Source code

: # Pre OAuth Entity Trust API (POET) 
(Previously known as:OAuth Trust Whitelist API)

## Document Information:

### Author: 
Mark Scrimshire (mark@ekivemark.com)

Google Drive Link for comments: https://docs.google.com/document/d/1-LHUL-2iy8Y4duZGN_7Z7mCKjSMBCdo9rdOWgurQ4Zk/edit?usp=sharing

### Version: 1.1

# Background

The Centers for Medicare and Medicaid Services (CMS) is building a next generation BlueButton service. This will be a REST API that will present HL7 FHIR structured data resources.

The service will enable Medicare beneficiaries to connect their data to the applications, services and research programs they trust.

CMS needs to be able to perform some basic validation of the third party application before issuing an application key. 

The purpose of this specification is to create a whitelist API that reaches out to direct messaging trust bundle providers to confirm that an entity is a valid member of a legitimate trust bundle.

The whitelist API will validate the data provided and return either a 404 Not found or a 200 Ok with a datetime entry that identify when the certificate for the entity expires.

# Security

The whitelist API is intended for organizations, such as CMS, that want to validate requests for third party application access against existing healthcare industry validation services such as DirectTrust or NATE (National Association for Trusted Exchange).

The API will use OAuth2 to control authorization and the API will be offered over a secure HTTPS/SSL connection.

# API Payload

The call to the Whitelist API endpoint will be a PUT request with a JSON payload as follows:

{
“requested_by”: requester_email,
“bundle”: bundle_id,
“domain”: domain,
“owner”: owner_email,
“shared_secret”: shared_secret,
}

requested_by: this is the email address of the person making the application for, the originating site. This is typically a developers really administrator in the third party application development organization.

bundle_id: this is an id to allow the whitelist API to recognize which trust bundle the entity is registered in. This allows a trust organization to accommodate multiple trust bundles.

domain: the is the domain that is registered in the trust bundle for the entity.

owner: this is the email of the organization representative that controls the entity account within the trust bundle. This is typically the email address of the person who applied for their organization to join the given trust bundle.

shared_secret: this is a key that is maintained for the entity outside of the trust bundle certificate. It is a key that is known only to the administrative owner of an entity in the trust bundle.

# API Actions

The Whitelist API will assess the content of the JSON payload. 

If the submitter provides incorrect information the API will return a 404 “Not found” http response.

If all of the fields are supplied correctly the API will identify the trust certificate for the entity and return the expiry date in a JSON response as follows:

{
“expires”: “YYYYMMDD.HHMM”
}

Activity:
Could you retype every record above exactly as written?

Solution below:
Source code

: # Pre OAuth Entity Trust API (POET) 
(Previously known as:OAuth Trust Whitelist API)

## Document Information:

### Author: 
Mark Scrimshire (mark@ekivemark.com)

Google Drive Link for comments: https://docs.google.com/document/d/1-LHUL-2iy8Y4duZGN_7Z7mCKjSMBCdo9rdOWgurQ4Zk/edit?usp=sharing

### Version: 1.1

# Background

The Centers for Medicare and Medicaid Services (CMS) is building a next generation BlueButton service. This will be a REST API that will present HL7 FHIR structured data resources.

The service will enable Medicare beneficiaries to connect their data to the applications, services and research programs they trust.

CMS needs to be able to perform some basic validation of the third party application before issuing an application key. 

The purpose of this specification is to create a whitelist API that reaches out to direct messaging trust bundle providers to confirm that an entity is a valid member of a legitimate trust bundle.

The whitelist API will validate the data provided and return either a 404 Not found or a 200 Ok with a datetime entry that identify when the certificate for the entity expires.

# Security

The whitelist API is intended for organizations, such as CMS, that want to validate requests for third party application access against existing healthcare industry validation services such as DirectTrust or NATE (National Association for Trusted Exchange).

The API will use OAuth2 to control authorization and the API will be offered over a secure HTTPS/SSL connection.

# API Payload

The call to the Whitelist API endpoint will be a PUT request with a JSON payload as follows:

{
“requested_by”: requester_email,
“bundle”: bundle_id,
“domain”: domain,
“owner”: owner_email,
“shared_secret”: shared_secret,
}

requested_by: this is the email address of the person making the application for, the originating site. This is typically a developers really administrator in the third party application development organization.

bundle_id: this is an id to allow the whitelist API to recognize which trust bundle the entity is registered in. This allows a trust organization to accommodate multiple trust bundles.

domain: the is the domain that is registered in the trust bundle for the entity.

owner: this is the email of the organization representative that controls the entity account within the trust bundle. This is typically the email address of the person who applied for their organization to join the given trust bundle.

shared_secret: this is a key that is maintained for the entity outside of the trust bundle certificate. It is a key that is known only to the administrative owner of an entity in the trust bundle.

# API Actions

The Whitelist API will assess the content of the JSON payload. 

If the submitter provides incorrect information the API will return a 404 “Not found” http response.

If all of the fields are supplied correctly the API will identify the trust certificate for the entity and return the expiry date in a JSON response as follows:

{
“expires”: “YYYYMMDD.HHMM”
}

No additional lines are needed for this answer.